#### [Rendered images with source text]
◇ ◇ ◇ ◇
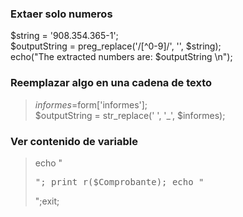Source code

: ### Extaer solo numeros
$string = '908.354.365-1';<br>
$outputString = preg_replace('/[^0-9]/', '', $string);<br>
echo("The extracted numbers are: $outputString \n");
### Reemplazar algo en una cadena de texto
>$informes=$form['informes'];<br>
>$outputString = str_replace(' ', '_', $informes);
### Ver contenido de variable
>echo "<pre>";
>print_r($Comprobante);
>echo "</pre>";exit;
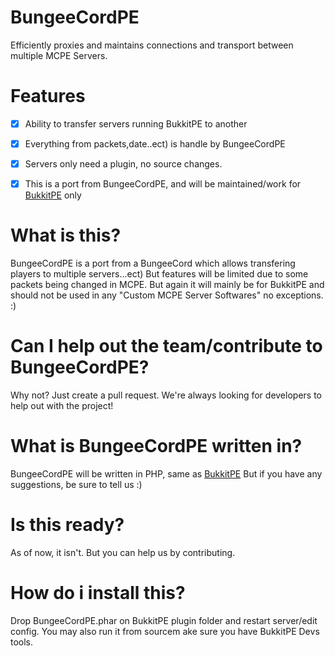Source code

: # BungeeCordPE
 Efficiently proxies and maintains connections and transport between multiple MCPE Servers.
 
 
# Features
 - [x] Ability to transfer servers running BukkitPE to another
 - [x] Everything from packets,date..ect) is handle by BungeeCordPE
 - [x] Servers only need a plugin, no source changes.
 - [x] This is a port from BungeeCordPE, and will be maintained/work for [BukkitPE](https://github.com/bukkitpe/bukkit) only
 

# What is this?
 BungeeCordPE is a port from a BungeeCord which allows transfering players to multiple servers...ect)
 But features will be limited due to some packets being changed in MCPE. But again it will mainly be for
 BukkitPE and should not be used in any "Custom MCPE Server Softwares" no exceptions. :) 
 
# Can I help out the team/contribute to BungeeCordPE?
 Why not? Just create a pull request. We're always looking for developers to help out with the project!
 
# What is BungeeCordPE written in?
BungeeCordPE will be written in PHP, same as [BukkitPE](https://www.github.com/BukkitPE/BukkitPE)
But if you have any suggestions, be sure to tell us :) 

# Is this ready?
As of now, it isn't. But you can help us by contributing. 
# How do i install this?
Drop  BungeeCordPE.phar on BukkitPE plugin folder and restart server/edit config. You may also run it
from sourcem ake sure you have BukkitPE Devs tools. 
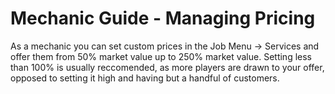 # Mechanic Guide - Managing Pricing

As a mechanic you can set custom prices in the Job Menu -> Services and offer them from 50% market value up to 250% market value.
Setting less than 100% is usually reccomended, as more players are drawn to your offer, opposed to setting it high and having but a handful of customers.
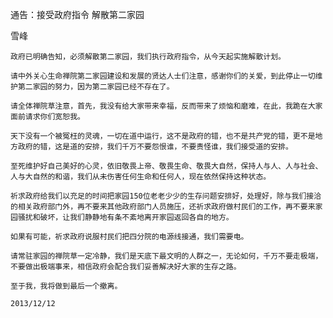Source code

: 通告：接受政府指令 解散第二家园

雪峰


    政府已明确告知，必须解散第二家园，我们执行政府指令，从今天起实施解散计划。

    请中外关心生命禅院第二家园建设和发展的贤达人士们注意，感谢你们的关爱，到此停止一切维护第二家园的努力，因为第二家园已经不存在了。

    请全体禅院草注意，首先，我没有给大家带来幸福，反而带来了烦恼和磨难，在此，我跪在大家面前请求你们宽恕我。

    天下没有一个被冤枉的灵魂，一切在道中运行，这不是政府的错，也不是共产党的错，更不是地方政府的错，这是道的安排，我们千万不要怨恨谁，不要责怪谁，我们接受道的安排。

    至死维护好自己美好的心灵，依旧敬畏上帝、敬畏生命、敬畏大自然，保持人与人、人与社会、人与大自然的和谐，我们从未伤害任何生命和任何人，现在依然保持这种状态。

    祈求政府给我们以充足的时间把家园150位老老少少的生存问题安排好，处理好，除与我们接洽的相关政府部门外，再不要来其他政府部门人员施压，还祈求政府做村民们的工作，再不要来家园骚扰和破坏，让我们静静地有条不紊地离开家园返回各自的地方。

    如果有可能，祈求政府说服村民们把四分院的电源线接通，我们需要电。

    请常驻家园的禅院草一定冷静，我们是天底下最文明的人群之一，无论如何，千万不要走极端，不要做出极端事来，相信政府会配合我们妥善解决好大家的生存之路。

    至于我，我将做到最后一个撤离。

    2013/12/12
◇ ◇ ◇ ◇
#### [WHAT THE EXERCISE ASKS]
Extract all lines from the data in which "github" is found.

#### [ANSWER SECTION]
 - [x] This is a port from BungeeCordPE, and will be maintained/work for [BukkitPE](https://github.com/bukkitpe/bukkit) only
BungeeCordPE will be written in PHP, same as [BukkitPE](https://www.github.com/BukkitPE/BukkitPE)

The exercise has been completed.